B. PEMBATASAN MASALAH Dalam menghindari meluasnya permasalahan, maka penelitian ini dibatasi sebagai berikut: 1. Subyek penelitian Tepung kulit singkong dan ekstrak daun katuk. 2. Obyek penelitian Produk mie basah dengan beberapa perlakuan. 3. Parameter penelitian Kadar serat dan organoleptik (warna, aroma, rasa, dan tekstur) pada mie.
C. PERUMUSAN MASALAH Berdasarkan uraian latar belakang masalah yang telah dikemukakan sebelumnya, maka masalah yang dihadapi adalah: 1. Bagaimana pengaruh tepung kulit singkong dengan penambahan pewarna ekstrak daun katuk terhadap kadar serat mie? 2. Bagaimana pengaruh tepung kulit singkong dengan penambahan pewarna ekstrak daun katuk terhadap kualitas organoleptik pada mie?
6
D. TUJUAN PENELITIAN Berdasarkan permasalahan yang dirumuskan, tujuan yang ingin dicapai dalam penelitian ini adalah: 1. Mengetahui kadar serat pada mie dari tepung kulit singkong dengan penambahan pewarna ekstrak daun katuk. 2. Mengetahui sifat organoleptik mie dari tepung kulit singkong dengan penambahan pewarna ekstrak daun katuk.
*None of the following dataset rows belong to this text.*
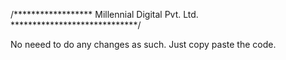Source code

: /******************   Millennial Digital Pvt. Ltd.   *****************************/

No neeed to do any changes as such. Just copy paste the code.
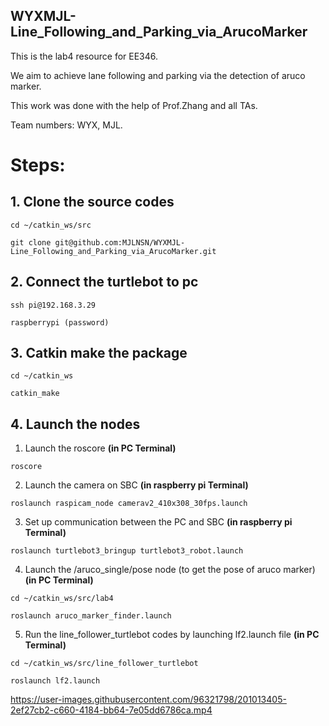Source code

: ## WYXMJL-Line_Following_and_Parking_via_ArucoMarker
This is the lab4 resource for EE346.

We aim to achieve lane following and parking via the detection of aruco marker.

This work was done with the help of Prof.Zhang and all TAs.

Team numbers: WYX, MJL.

# Steps:


## 1. Clone the source codes

    cd ~/catkin_ws/src
  
    git clone git@github.com:MJLNSN/WYXMJL-Line_Following_and_Parking_via_ArucoMarker.git
  
## 2. Connect the turtlebot to pc

    ssh pi@192.168.3.29
  
    raspberrypi (password) 
  
## 3. Catkin make the package

    cd ~/catkin_ws
  
    catkin_make
 
## 4. Launch the nodes
  1. Launch the roscore **(in PC Terminal)**
  
    roscore 
  
  2. Launch the camera on SBC **(in raspberry pi Terminal)**
  
    roslaunch raspicam_node camerav2_410x308_30fps.launch 
  
  3. Set up communication between the PC and SBC **(in raspberry pi Terminal)**
  
    roslaunch turtlebot3_bringup turtlebot3_robot.launch 
  
  4. Launch the /aruco_single/pose node (to get the pose of aruco marker) **(in PC Terminal)**
  
    cd ~/catkin_ws/src/lab4 
  
    roslaunch aruco_marker_finder.launch
   
  5. Run the line_follower_turtlebot codes by launching lf2.launch file **(in PC Terminal)**
  
    cd ~/catkin_ws/src/line_follower_turtlebot 
  
    roslaunch lf2.launch 
  
  
  
 


 
https://user-images.githubusercontent.com/96321798/201013405-2ef27cb2-c660-4184-bb64-7e05dd6786ca.mp4
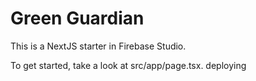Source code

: # Green Guardian

This is a NextJS starter in Firebase Studio.

To get started, take a look at src/app/page.tsx.
deploying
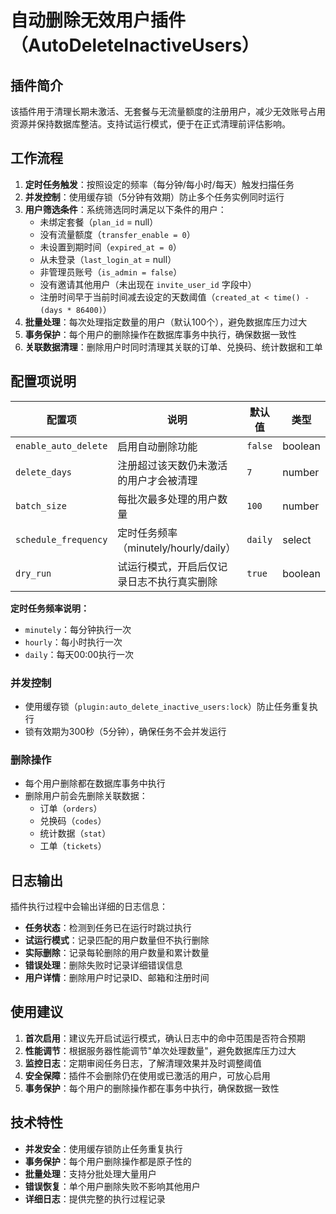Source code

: # 自动删除无效用户插件（AutoDeleteInactiveUsers）

## 插件简介

该插件用于清理长期未激活、无套餐与无流量额度的注册用户，减少无效账号占用资源并保持数据库整洁。支持试运行模式，便于在正式清理前评估影响。

## 工作流程

1. **定时任务触发**：按照设定的频率（每分钟/每小时/每天）触发扫描任务
2. **并发控制**：使用缓存锁（5分钟有效期）防止多个任务实例同时运行
3. **用户筛选条件**：系统筛选同时满足以下条件的用户：
   - 未绑定套餐（`plan_id` = null）
   - 没有流量额度（`transfer_enable = 0`）
   - 未设置到期时间（`expired_at = 0`）
   - 从未登录（`last_login_at` = null）
   - 非管理员账号（`is_admin = false`）
   - 没有邀请其他用户（未出现在 `invite_user_id` 字段中）
   - 注册时间早于当前时间减去设定的天数阈值（`created_at < time() - (days * 86400)`）
4. **批量处理**：每次处理指定数量的用户（默认100个），避免数据库压力过大
5. **事务保护**：每个用户的删除操作在数据库事务中执行，确保数据一致性
6. **关联数据清理**：删除用户时同时清理其关联的订单、兑换码、统计数据和工单

## 配置项说明

| 配置项 | 说明 | 默认值 | 类型 |
| --- | --- | --- | --- |
| `enable_auto_delete` | 启用自动删除功能 | `false` | boolean |
| `delete_days` | 注册超过该天数仍未激活的用户才会被清理 | `7` | number |
| `batch_size` | 每批次最多处理的用户数量 | `100` | number |
| `schedule_frequency` | 定时任务频率（minutely/hourly/daily） | `daily` | select |
| `dry_run` | 试运行模式，开启后仅记录日志不执行真实删除 | `true` | boolean |

**定时任务频率说明：**
- `minutely`：每分钟执行一次
- `hourly`：每小时执行一次
- `daily`：每天00:00执行一次

### 并发控制
- 使用缓存锁（`plugin:auto_delete_inactive_users:lock`）防止任务重复执行
- 锁有效期为300秒（5分钟），确保任务不会并发运行

### 删除操作
- 每个用户删除都在数据库事务中执行
- 删除用户前会先删除关联数据：
  - 订单（`orders`）
  - 兑换码（`codes`）
  - 统计数据（`stat`）
  - 工单（`tickets`）

## 日志输出

插件执行过程中会输出详细的日志信息：

- **任务状态**：检测到任务已在运行时跳过执行
- **试运行模式**：记录匹配的用户数量但不执行删除
- **实际删除**：记录每轮删除的用户数量和累计数量
- **错误处理**：删除失败时记录详细错误信息
- **用户详情**：删除用户时记录ID、邮箱和注册时间

## 使用建议

1. **首次启用**：建议先开启试运行模式，确认日志中的命中范围是否符合预期
2. **性能调节**：根据服务器性能调节"单次处理数量"，避免数据库压力过大
3. **监控日志**：定期审阅任务日志，了解清理效果并及时调整阈值
4. **安全保障**：插件不会删除仍在使用或已激活的用户，可放心启用
5. **事务保护**：每个用户的删除操作都在事务中执行，确保数据一致性

## 技术特性

- **并发安全**：使用缓存锁防止任务重复执行
- **事务保护**：每个用户删除操作都是原子性的
- **批量处理**：支持分批处理大量用户
- **错误恢复**：单个用户删除失败不影响其他用户
- **详细日志**：提供完整的执行过程记录
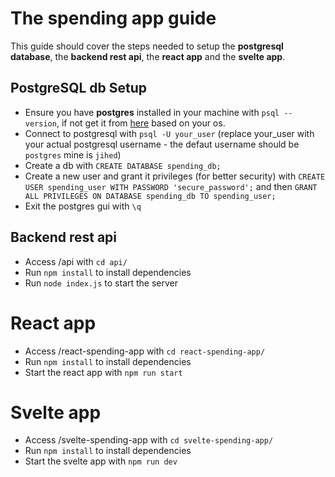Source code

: # The spending app guide
This guide should cover the steps needed to setup the **postgresql database**, the **backend rest api**, the **react app** and the **svelte app**.

## PostgreSQL db Setup
- Ensure you have **postgres** installed in your machine with `psql --version`, if not get it from [here](https://www.postgresql.org/download/) based on your os.
- Connect to postgresql with `psql -U your_user` (replace your_user with your actual postgresql username - the defaut username should be `postgres` mine is `jihed`)
- Create a db with `CREATE DATABASE spending_db;`
- Create a new user and grant it privileges (for better security) with `CREATE USER spending_user WITH PASSWORD 'secure_password';` and then `GRANT ALL PRIVILEGES ON DATABASE spending_db TO spending_user;`
- Exit the postgres gui with `\q`

## Backend rest api
- Access /api with `cd api/`
- Run `npm install` to install dependencies
- Run `node index.js` to start the server

# React app
- Access /react-spending-app with `cd react-spending-app/`
- Run `npm install` to install dependencies
- Start the react app with `npm run start`

# Svelte app
- Access /svelte-spending-app with `cd svelte-spending-app/`
- Run `npm install` to install dependencies
- Start the svelte app with `npm run dev`
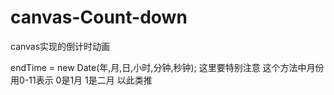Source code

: # canvas-Count-down
canvas实现的倒计时动画

endTime = new Date(年,月,日,小时,分钟,秒钟); 
这里要特别注意 这个方法中月份用0-11表示 0是1月 1是二月 以此类推
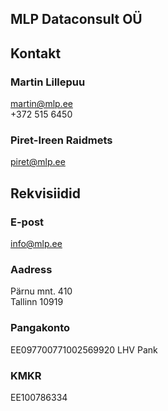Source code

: ## MLP Dataconsult OÜ

## Kontakt

### Martin Lillepuu
martin@mlp.ee<br>
+372 515 6450

### Piret-Ireen Raidmets
piret@mlp.ee

## Rekvisiidid
### E-post
info@mlp.ee

### Aadress
Pärnu mnt. 410<br>
Tallinn 10919

### Pangakonto
EE097700771002569920 LHV Pank

### KMKR
EE100786334
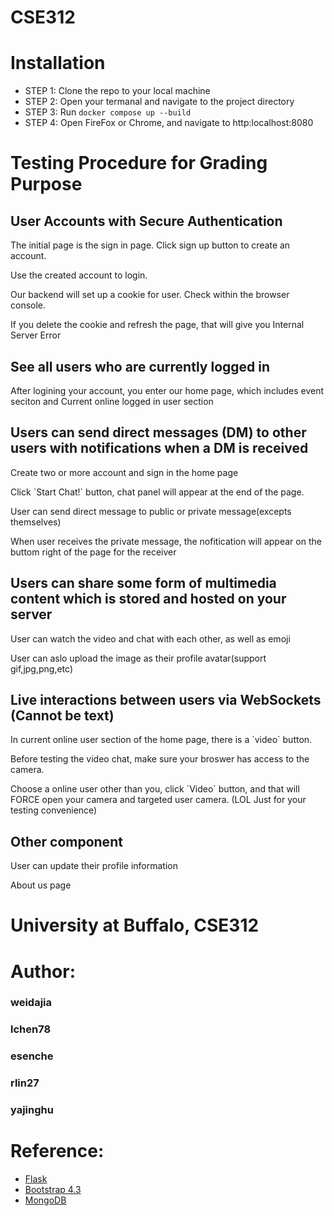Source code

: # CSE312

# Installation
* STEP 1: Clone the repo to your local machine 
* STEP 2: Open your termanal and navigate to the project directory
* STEP 3: Run `docker compose up --build`
* STEP 4: Open FireFox or Chrome, and navigate to http:localhost:8080

# Testing Procedure for Grading Purpose

## User Accounts with Secure Authentication
<p>The initial page is the sign in page. Click sign up button to create an account. </p>
<p>Use the created account to login.</p>
<p>Our backend will set up a cookie for user. Check within the browser console.</p>
<p>If you delete the cookie and refresh the page, that will give you Internal Server Error</p>

## See all users who are currently logged in
<p>After logining your account, you enter our home page, which includes event seciton and Current online logged in user section </p>

## Users can send direct messages (DM) to other users with notifications when a DM is received
<p>Create two or more account and sign in the home page</p>
<p>Click `Start Chat!` button, chat panel will appear at the end of the page.</p>
<p>User can send direct message to public or private message(excepts themselves)</p>
<p>When user receives the private message, the nofitication will appear on the buttom right of the page for the receiver</p>

## Users can share some form of multimedia content which is stored and hosted on your server

<p>User can  watch the video and chat with each other, as well as emoji</p>
<p>User can aslo upload the image as their profile avatar(support gif,jpg,png,etc)</p>

## Live interactions between users via WebSockets (Cannot be text)

<p>In current online user section of the home page, there is a `video` button.</p>
<p>Before testing the video chat, make sure your broswer has access to the camera.</p>
<p>Choose a online user other than you, click `Video` button, and that will FORCE open your camera and targeted user camera. (LOL Just for your testing convenience)</p>


## Other component
<p>User can update their profile information</p>
<p>About us page</p>


# University at Buffalo, CSE312
# Author:
### weidajia
### lchen78
### esenche
### rlin27
### yajinghu

# Reference:
* [Flask](https://flask.palletsprojects.com/en/2.1.x/)
* [Bootstrap 4.3](https://getbootstrap.com/docs/4.3/getting-started/introduction/)
* [MongoDB](https://www.mongodb.com/)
E. MANFAAT PENELITIAN Penelitian ini diharapkan dapat bermanfaat sebagai berikut: 1. Manfaat Teoritis a. Secara umum penelitian ini mengembangkan pemanfaatan limbah kulit singkong sebagai bahan makanan layak konsumsi. b. Secara khusus penelitian ini dapat dijadikan acuan untuk menguji kadar serat dan mutu organoleptik pada produk mie dari kulit singkong dengan penambahan ekstrak daun katuk. 2. Manfaat Praktis a. Bagi Masyarakat 1) Memberikan informasi pada masyarakat bahwa kulit singkong dapat digunakan sebagai bahan baku pembuatan mie dengan penambahan ekstrak daun katuk. 2) Memberi variasi pengolahan produk mie agar mempunyai nilai tambah dan digemari masyarakat.
7
3) Hasil penelitian ini dapat dikembangkan sebagai sentra usaha kecil yang dapat menambah pendapatan masyarakat dan meningkatkan nilai ekonomis kulit singkong. 4) Dapat meningkatkan kesehatan masyarakat melalui kandungan gizi yang ada pada produk mie. b. Bagi Peneliti 1) Dapat memperoleh pengalaman langsung terutama tentang pembuatan produk mie dari bahan baku kulit singkong dengan variasi penambahan pewarna ekstrak daun katuk. 2) Dapat menambah wawasan, pengetahuan maupun keterampilan peneliti khususnya yang terkait dengan penelitian produk mie kulit singkong. 3) Penelitian ini dapat dimanfaatkan sebagai referensi bagi peneliti selanjutnya.